Segment Open
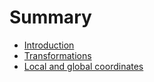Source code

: # Summary

* [Introduction](README.md)
* [Transformations](Transformations.md)
* [Local and global coordinates](Coordinates.md)

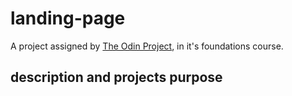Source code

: # landing-page
A project assigned by [The Odin Project](), in it's foundations course.

## description and projects purpose
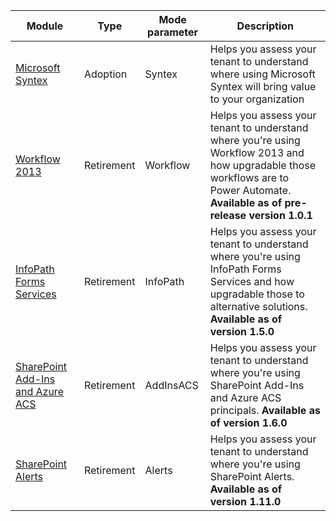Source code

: 
Module | Type | Mode parameter | Description
-------|------|----------------|------------
[Microsoft Syntex](./../sharepoint-syntex/readme.md) | Adoption | Syntex | Helps you assess your tenant to understand where using Microsoft Syntex will bring value to your organization
[Workflow 2013](./../workflow/readme.md) | Retirement | Workflow | Helps you assess your tenant to understand where you're using Workflow 2013 and how upgradable those workflows are to Power Automate. **Available as of pre-release version 1.0.1**
[InfoPath Forms Services](./../infopath/readme.md) | Retirement | InfoPath | Helps you assess your tenant to understand where you're using InfoPath Forms Services and how upgradable those to alternative solutions. **Available as of version 1.5.0**
[SharePoint Add-Ins and Azure ACS](./../addinsacs/readme.md) | Retirement | AddInsACS | Helps you assess your tenant to understand where you're using SharePoint Add-Ins and Azure ACS principals. **Available as of version 1.6.0**
[SharePoint Alerts](./../alerts/readme.md) | Retirement | Alerts | Helps you assess your tenant to understand where you're using SharePoint Alerts. **Available as of version 1.11.0**

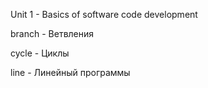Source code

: Unit 1 - Basics of software code development

branch - Ветвления

cycle - Циклы

line - Линейный программы
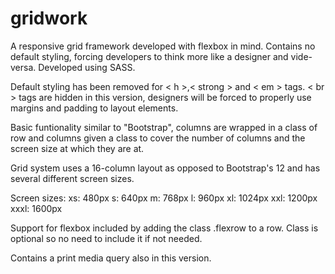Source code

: # gridwork
A responsive grid framework developed with flexbox in mind. Contains no default styling, forcing developers to think more like a designer and vide-versa. Developed using SASS.

Default styling has been removed for < h >,< strong > and < em > tags. < br > tags are hidden in this version, designers will be forced to properly use margins and padding to layout elements.

Basic funtionality similar to "Bootstrap", columns are wrapped in a class of row and columns given a class to cover the number of columns and the screen size at which they are at.

Grid system uses a 16-column layout as opposed to Bootstrap's 12 and has several different screen sizes.

Screen sizes:
xs: 480px
s: 640px
m: 768px
l: 960px
xl: 1024px
xxl: 1200px
xxxl: 1600px

Support for flexbox included by adding the class .flexrow to a row. Class is optional so no need to include it if not needed.

Contains a print media query also in this version.
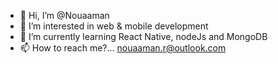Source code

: - 👋 Hi, I’m @Nouaaman
- 👀 I’m interested in web & mobile development
- 🌱 I’m currently learning React Native, nodeJs and MongoDB
- 📫 How to reach me?... nouaaman.r@outlook.com
<!---- 💞️ I’m looking to collaborate on ...--->

<!---
Nouaaman/Nouaaman is a ✨ special ✨ repository because its `README.md` (this file) appears on your GitHub profile.
You can click the Preview link to take a look at your changes.
--->
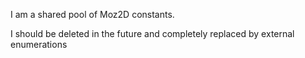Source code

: I am a shared pool of Moz2D constants.

I should be deleted in the future and completely replaced by external enumerations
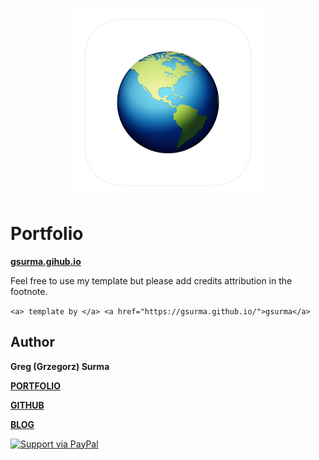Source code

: <h3 align="center">
  <img src="images/icons/gsurma_icon_web.png" width="300">
</h3>


# Portfolio

**[gsurma.gihub.io](https://gsurma.github.io)**

Feel free to use my template but please add credits attribution in the footnote.

`<a> template by </a> <a href="https://gsurma.github.io/">gsurma</a>`

## Author

**Greg (Grzegorz) Surma**

[**PORTFOLIO**](https://gsurma.github.io)

[**GITHUB**](https://github.com/gsurma)

[**BLOG**](https://medium.com/@gsurma)

<a href="https://www.paypal.com/paypalme2/grzegorzsurma115">
  <img alt="Support via PayPal" src="https://cdn.rawgit.com/twolfson/paypal-github-button/1.0.0/dist/button.svg"/>
</a>

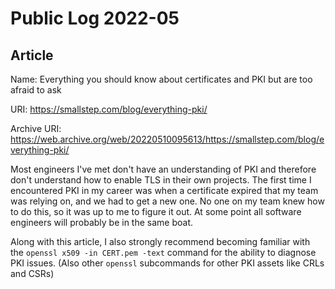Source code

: # Public Log 2022-05
## Article
Name: Everything you should know about certificates and PKI but are too afraid to ask

URI: https://smallstep.com/blog/everything-pki/

Archive URI: https://web.archive.org/web/20220510095613/https://smallstep.com/blog/everything-pki/

Most engineers I've met don't have an understanding of PKI and therefore don't understand how to enable TLS in their own projects. The first time I encountered PKI in my career was when a certificate expired that my team was relying on, and we had to get a new one. No one on my team knew how to do this, so it was up to me to figure it out. At some point all software engineers will probably be in the same boat.

Along with this article, I also strongly recommend becoming familiar with the `openssl x509 -in CERT.pem -text` command for the ability to diagnose PKI issues. (Also other `openssl` subcommands for other PKI assets like CRLs and CSRs)
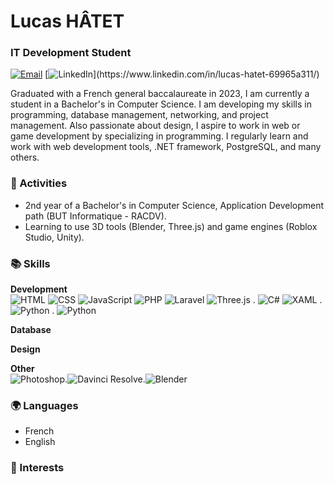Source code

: # Lucas HÂTET

### IT Development Student
[![Email](https://img.shields.io/badge/-Email-red?style=for-the-badge)](mailto:lcs.hatet@gmail.com) [![LinkedIn](https://img.shields.io/badge/-LinkedIn-rgb(0,102,153)?style=for-the-badge&logo=linkedin)](https://www.linkedin.com/in/lucas-hatet-69965a311/) 

Graduated with a French general baccalaureate in 2023, I am currently a student in a Bachelor's in Computer Science. I am developing my skills in programming, database management, networking, and project management. Also passionate about design, I aspire to work in web or game development by specializing in programming. I regularly learn and work with web development tools, .NET framework, PostgreSQL, and many others.

### 🚀 Activities
* 2nd year of a Bachelor's in Computer Science, Application Development path (BUT Informatique - RACDV).
* Learning to use 3D tools (Blender, Three.js) and game engines (Roblox Studio, Unity).

### 📚 Skills

**Development**  
![HTML](https://img.shields.io/badge/-HTML-E34F26?style=flat-square&logo=html5&logoColor=white) ![CSS](https://img.shields.io/badge/-CSS-1572B6?style=flat-square&logo=css3) ![JavaScript](https://img.shields.io/badge/-JavaScript-F7DF1E?style=flat-square&logo=javascript&logoColor=black) ![PHP](https://img.shields.io/badge/-PHP-777BB4?style=flat-square&logo=php&logoColor=white) ![Laravel](https://img.shields.io/badge/-Laravel-FF2D20?style=flat-square&logo=laravel&logoColor=white) ![Three.js](https://img.shields.io/badge/-Three.js-000000?style=flat-square&logo=three.js) . ![C#](https://img.shields.io/badge/-C%23-942C86?style=flat-square&logo=cplusplus) ![XAML](https://img.shields.io/badge/-XAML-1657BD?style=flat-square&logo=xml) . ![Python](https://img.shields.io/badge/-Python-3675A6?style=flat-square&logo=Python&logoColor=white) . ![Python](https://img.shields.io/badge/-Unity-black?style=flat-square&logo=unity)

**Database**  

**Design**  

**Other**  
![Photoshop](https://img.shields.io/badge/-Photoshop-001e36?style=flat-square&logo=photopea&logoColor=white).![Davinci Resolve](https://img.shields.io/badge/-Davinci-001e36?style=flat-square&logo=davinciresolve&logoColor=white).![Blender](https://img.shields.io/badge/-Blender-ea7600?style=flat-square&logo=blender&logoColor=white)

### 🌍 Languages
* French
* English

### 🎯 Interests
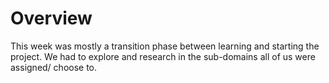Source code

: # Overview
This week was mostly a transition phase between learning and starting the project. We had to explore and research in the sub-domains all of us were assigned/ choose to.
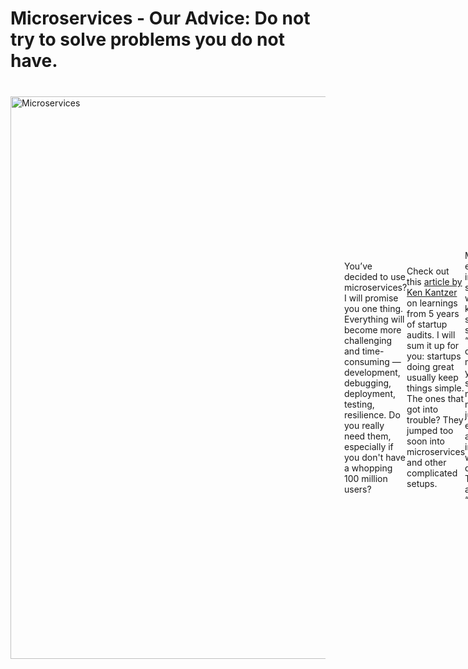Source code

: # Microservices - Our Advice: Do not try to solve problems you do not have.

<div style="display: flex; align-items: center; margin-bottom: 30px;">
  <img src="https://bank.cellar-c2.services.clever-cloud.com/file/project/8d5b33be4139586b3ba5e660e5401365/Screenshot%202024-10-02%20at%2017.03.40.png" alt="Microservices" style="width: 900px; margin-right: 30px;">
  <div>
</div>

You’ve decided to use microservices? I will promise you one thing. Everything will become more challenging and time-consuming — development, debugging, deployment, testing, resilience. Do you really need them, especially if you don't have a whopping 100 million users?

Check out this [article by Ken Kantzer](https://www.google.com/url?q=https://kenkantzer.com/learnings-from-5-years-of-tech-startup-code-audits/&sa=D&source=docs&ust=1727885197504169&usg=AOvVaw0jUDihXs-P5Ww-kCjPo6oA) on learnings from 5 years of startup audits. I will sum it up for you: startups doing great usually keep things simple. The ones that got into trouble? They jumped too soon into microservices and other complicated setups.

Many startups experience imposter syndrome when they are keeping it simple and straightforward. “Everyone is doing microservices, yet we have a single-node monolith maintained by just a few engineers, and a Mongo instance — what are we doing wrong?” The answer is almost always “nothing.”

Let's bust a myth — having a monolith is not a bad thing. Look at big companies like Dropbox, Twitter, Netflix, Facebook, GitHub, Instagram, Shopify, and StackOverflow — they all started with one big codebase.

So, next time you feel the pressure to go with the latest tech trends, remember: simplicity is often your best bet. Focus on what solves your problems now without making things needlessly complex.

Here’s a comedic [video on microservices](https://www.youtube.com/watch?v=y8OnoxKotPQ&ab_channel=KRAZAM) that we love. It shows how even the simplest things (such as adding a birthdate) can become complicated if that’s what we’re seeking.

Remember, **you can scale without your architecture looking like the Afghanistan War Strategy.**

<div style="display: flex; align-items: center; margin-bottom: 30px;">
  <img src="https://bank.cellar-c2.services.clever-cloud.com/file/project/00337da018fe999a43a1bc41c898b7f5/Screenshot%202024-10-02%20at%2017.03.48.png" alt="Microservices War" style="width: 900px; margin-right: 30px;">
  <div>
</div>

---

## RECAP

We use a **modern monolith** approach for building apps. Here's why and how:

- **Simplicity**: One codebase means less hassle. We avoid the complexity of juggling multiple services.
- **Efficiency**: With everything in one place, we find and fix issues faster. This speeds up our development cycle.
- **Focus on Development**: Less time on technical complexities means more time for actual coding and innovation.
- **Better Testing**: Testing is simpler when all parts of the app are together. This leads to more reliable software.
- **Right Tool for Us**: We choose what works best for our projects, not just what's trendy. For many of our projects, a modern monolith hits the mark.

In short, we keep it straightforward and effective, focusing on what delivers the best results for our projects.

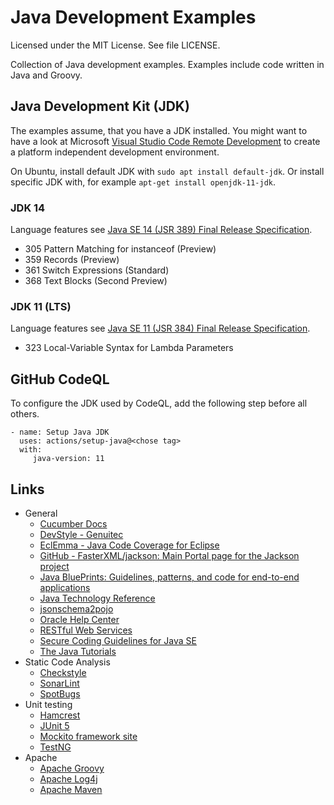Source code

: # Java Development Examples

Licensed under the MIT License. See file LICENSE.

Collection of Java development examples. Examples include code written in Java and Groovy.

## Java Development Kit (JDK)

The examples assume, that you have a JDK installed. You might want to have a look at Microsoft [Visual Studio Code Remote Development](https://code.visualstudio.com/docs/remote/remote-overview) to create a platform independent development environment.

On Ubuntu, install default JDK with `sudo apt install default-jdk`. Or install specific JDK with, for example `apt-get install openjdk-11-jdk`.

### JDK 14

Language features see [Java SE 14 (JSR 389) Final Release Specification](https://cr.openjdk.java.net/~iris/se/14/latestSpec/#Features).

- 305 Pattern Matching for instanceof (Preview)
- 359 Records (Preview)
- 361 Switch Expressions (Standard)
- 368 Text Blocks (Second Preview)

### JDK 11 (LTS)

Language features see [Java SE 11 (JSR 384) Final Release Specification](https://cr.openjdk.java.net/~iris/se/11/spec/fr/java-se-11-fr-spec/#Feature-details).

- 323 Local-Variable Syntax for Lambda Parameters

## GitHub CodeQL

To configure the JDK used by CodeQL, add the following step before all others.

    - name: Setup Java JDK
      uses: actions/setup-java@<chose tag>
      with:
         java-version: 11

## Links

* General
    * [Cucumber Docs](https://cucumber.io/docs/cucumber/ "Cucumber Docs")
    * [DevStyle - Genuitec](https://www.genuitec.com/products/devstyle/ "DevStyle - Genuitec")
    * [EclEmma - Java Code Coverage for Eclipse](https://www.eclemma.org/ "EclEmma - Java Code Coverage for Eclipse")
    * [GitHub - FasterXML/jackson: Main Portal page for the Jackson project](https://github.com/FasterXML/jackson "GitHub - FasterXML/jackson: Main Portal page for the Jackson project")
    * [Java BluePrints: Guidelines, patterns, and code for end-to-end applications](https://www.oracle.com/technetwork/java/index-jsp-136701.html "Java BluePrints: Guidelines, patterns, and code for end-to-end applications")
    * [Java Technology Reference](https://www.oracle.com/technetwork/java/index-jsp-142903.html "Java Technology Reference")
    * [jsonschema2pojo](http://www.jsonschema2pojo.org/ "jsonschema2pojo")
    * [Oracle Help Center](https://docs.oracle.com/en/ "Oracle Help Center")
    * [RESTful Web Services](https://github.com/mneiferbag/java-jaxrs)
    * [Secure Coding Guidelines for Java SE](https://www.oracle.com/technetwork/java/seccodeguide-139067.html "Secure Coding Guidelines for Java SE")
    * [The Java Tutorials](https://docs.oracle.com/javase/tutorial/ "The Java Tutorials")
* Static Code Analysis
    * [Checkstyle](https://checkstyle.sourceforge.io/ "Checkstyle")
    * [SonarLint](https://www.sonarlint.org/)
    * [SpotBugs](https://spotbugs.github.io/ "SpotBugs")
* Unit testing
    * [Hamcrest](http://hamcrest.org/ "Hamcrest")
    * [JUnit 5](https://junit.org/junit5/ "JUnit 5")
    * [Mockito framework site](https://site.mockito.org/ "Mockito framework site")
    * [TestNG](https://testng.org/ "TestNG")
* Apache
    * [Apache Groovy](https://www.groovy-lang.org/ "Apache Groovy")
    * [Apache Log4j](https://logging.apache.org/log4j/ "Apache Log4j")
	* [Apache Maven](http://maven.apache.org/ "Apache Maven")
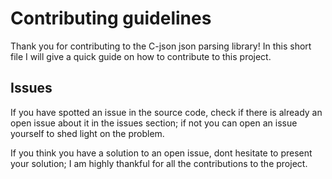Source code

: # Contributing guidelines
Thank you for contributing to the C-json json parsing library! In this short file I will give a quick guide on how to contribute to this project.

## Issues
If you have spotted an issue in the source code, check if there is already an open issue about it in the issues section; if not you can open an issue yourself to shed light on the problem.


If you think you have a solution to an open issue, dont hesitate to present your solution; I am highly thankful for all the contributions to the project.
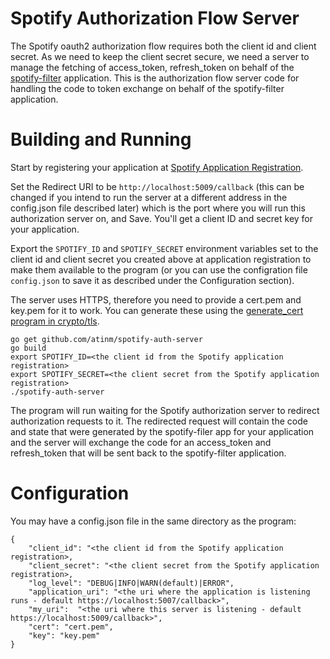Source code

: # Spotify Authorization Flow Server

The Spotify oauth2 authorization flow requires both the client id and client secret.
As we need to keep the client secret secure, we need a server to manage the fetching
of access_token, refresh_token on behalf of the [spotify-filter](https://github.com/atinm/spotify-filter)
application. This is the authorization flow server code for handling the code to token exchange on behalf
of the spotify-filter application.

# Building and Running

Start by registering your application at [Spotify Application Registration](https://developer.spotify.com/my-applications/).

Set the Redirect URI to be `http://localhost:5009/callback` (this can be changed if you intend
to run the server at a different address in the config.json file described later) which is the port
where you will run this authorization server on, and Save. You'll get a client ID
and secret key for your application.

Export the `SPOTIFY_ID` and `SPOTIFY_SECRET` environment variables set to the client id and
client secret you created above at application registration to make them available to the program
(or you can use the configration file `config.json` to save it as described under the Configuration section).

The server uses HTTPS, therefore you need to provide a cert.pem and key.pem for it to work. You can generate
these using the [generate_cert program in crypto/tls](https://golang.org/src/crypto/tls/generate_cert.go).

    go get github.com/atinm/spotify-auth-server
    go build
    export SPOTIFY_ID=<the client id from the Spotify application registration>
    export SPOTIFY_SECRET=<the client secret from the Spotify application registration>
    ./spotify-auth-server

The program will run waiting for the Spotify authorization server to redirect authorization requests
to it. The redirected request will contain the code and state that were generated by the spotify-filer app for
your application and the server will exchange the code for an access_token and refresh_token that will be sent back
to the spotify-filter application.

# Configuration

You may have a config.json file in the same directory as the program:

    {
        "client_id": "<the client id from the Spotify application registration>,
        "client_secret": "<the client secret from the Spotify application registration>,
        "log_level": "DEBUG|INFO|WARN(default)|ERROR",
        "application_uri": "<the uri where the application is listening runs - default https://localhost:5007/callback>",
        "my_uri":  "<the uri where this server is listening - default https://localhost:5009/callback>",
        "cert": "cert.pem",
        "key": "key.pem"
    }
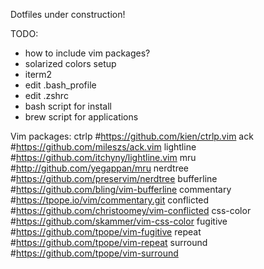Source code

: Dotfiles under construction!

TODO:
- how to include vim packages?
- solarized colors setup
- iterm2
- edit .bash_profile
- edit .zshrc
- bash script for install
- brew script for applications


Vim packages:
ctrlp #https://github.com/kien/ctrlp.vim
ack #https://github.com/mileszs/ack.vim
lightline #https://github.com/itchyny/lightline.vim
mru #http://github.com/yegappan/mru
nerdtree #https://github.com/preservim/nerdtree
bufferline #https://github.com/bling/vim-bufferline
commentary #https://tpope.io/vim/commentary.git
conflicted #https://github.com/christoomey/vim-conflicted
css-color #https://github.com/skammer/vim-css-color
fugitive #https://github.com/tpope/vim-fugitive
repeat #https://github.com/tpope/vim-repeat
surround #https://github.com/tpope/vim-surround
Segment Closed
Reproduce every line from the entries that holds the word "Three".

▶ _ANSWER BOX_:
* Learning to use 3D tools (Blender, Three.js) and game engines (Roblox Studio, Unity).
![HTML](https://img.shields.io/badge/-HTML-E34F26?style=flat-square&logo=html5&logoColor=white) ![CSS](https://img.shields.io/badge/-CSS-1572B6?style=flat-square&logo=css3) ![JavaScript](https://img.shields.io/badge/-JavaScript-F7DF1E?style=flat-square&logo=javascript&logoColor=black) ![PHP](https://img.shields.io/badge/-PHP-777BB4?style=flat-square&logo=php&logoColor=white) ![Laravel](https://img.shields.io/badge/-Laravel-FF2D20?style=flat-square&logo=laravel&logoColor=white) ![Three.js](https://img.shields.io/badge/-Three.js-000000?style=flat-square&logo=three.js) . ![C#](https://img.shields.io/badge/-C%23-942C86?style=flat-square&logo=cplusplus) ![XAML](https://img.shields.io/badge/-XAML-1657BD?style=flat-square&logo=xml) . ![Python](https://img.shields.io/badge/-Python-3675A6?style=flat-square&logo=Python&logoColor=white) . ![Python](https://img.shields.io/badge/-Unity-black?style=flat-square&logo=unity)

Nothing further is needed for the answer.